As a Christian apologist he was influenced by Joseph Butler. His last work was 'The Supernatural Origin of the Bible inferred from itself' (the Congregational Lecture for 1873), London, 1874, (8th edit. 1893). Two volumes of imaginary letters were entitled 'Selections from the Correspondence of R. E. H. Greyson, Esq.' (the pseudonym being an anagram for his own name), London, 1857; 3rd edit. 1861.

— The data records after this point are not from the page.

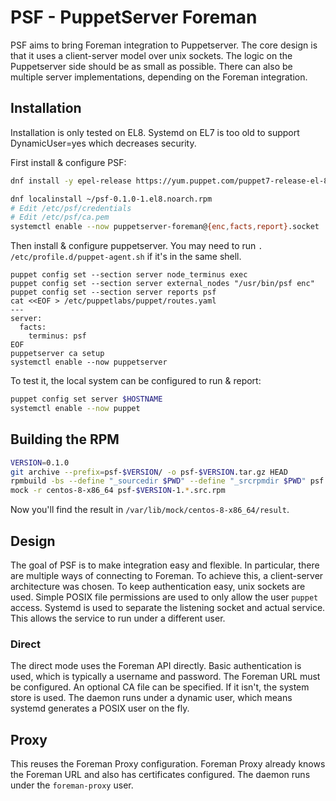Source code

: # PSF - PuppetServer Foreman

PSF aims to bring Foreman integration to Puppetserver. The core design is that it uses a client-server model over unix sockets. The logic on the Puppetserver side should be as small as possible. There can also be multiple server implementations, depending on the Foreman integration.

## Installation

Installation is only tested on EL8. Systemd on EL7 is too old to support DynamicUser=yes which decreases security.

First install & configure PSF:

```bash
dnf install -y epel-release https://yum.puppet.com/puppet7-release-el-8.noarch.rpm

dnf localinstall ~/psf-0.1.0-1.el8.noarch.rpm
# Edit /etc/psf/credentials
# Edit /etc/psf/ca.pem
systemctl enable --now puppetserver-foreman@{enc,facts,report}.socket
```

Then install & configure puppetserver. You may need to run `. /etc/profile.d/puppet-agent.sh` if it's in the same shell.

```
puppet config set --section server node_terminus exec
puppet config set --section server external_nodes "/usr/bin/psf enc"
puppet config set --section server reports psf
cat <<EOF > /etc/puppetlabs/puppet/routes.yaml
---
server:
  facts:
    terminus: psf
EOF
puppetserver ca setup
systemctl enable --now puppetserver
```

To test it, the local system can be configured to run & report:

```bash
puppet config set server $HOSTNAME
systemctl enable --now puppet
```

## Building the RPM

```bash
VERSION=0.1.0
git archive --prefix=psf-$VERSION/ -o psf-$VERSION.tar.gz HEAD
rpmbuild -bs --define "_sourcedir $PWD" --define "_srcrpmdir $PWD" psf.spec
mock -r centos-8-x86_64 psf-$VERSION-1.*.src.rpm
```

Now you'll find the result in `/var/lib/mock/centos-8-x86_64/result`.

## Design

The goal of PSF is to make integration easy and flexible. In particular, there are multiple ways of connecting to Foreman. To achieve this, a client-server architecture was chosen. To keep authentication easy, unix sockets are used. Simple POSIX file permissions are used to only allow the user `puppet` access. Systemd is used to separate the listening socket and actual service. This allows the service to run under a different user.

### Direct

The direct mode uses the Foreman API directly. Basic authentication is used, which is typically a username and password. The Foreman URL must be configured. An optional CA file can be specified. If it isn't, the system store is used. The daemon runs under a dynamic user, which means systemd generates a POSIX user on the fly.

## Proxy

This reuses the Foreman Proxy configuration. Foreman Proxy already knows the Foreman URL and also has certificates configured. The daemon runs under the `foreman-proxy` user.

Besides the works mentioned above, Rogers also published:

Some articles are also understood to be his work: ‘Religious Movement in Germany’ (Edinburgh Review, January 1846), ‘Marriage with the Sister of a Deceased Wife’ (ib. April 1853), ‘Macaulay's Speeches’ (ib. October 1854), ‘Servetus and Calvin’ (British Quarterly Review, May 1849), ‘Systematic Theology’ (ib. January 1866), ‘Nonconformity in Lancashire’ (ib. July 1869).

Rogers's portrait and a memoir by Robert William Dale were prefixed to the eighth edition of the 'Superhuman Origin of the Bible,' 1893.

Family

Rogers married four times: first, in 1830, Sarah Frances, eldest daughter of Isaac Wimett of Chantum, a relative of Jeremy Bentham, who died soon after giving birth to her third child; secondly, in November 1834, her sister, Elizabeth, who died in the autumn of the following year, after giving birth to her first child. As the law then stood his second marriage was not ab initio void, but only voidable by an ecclesiastical tribunal. He married thirdly, in 1842, Emma, daughter of John Watson, of Finsbury Square, London. She also died in giving birth to her first child. Rogers married fourthly, in 1857, Jane, eldest daughter of Samuel Fletcher, of Manchester; she died in 1891, having endowed scholarships in her husband's memory at the Lancashire Independent College and the Owens College, Manchester.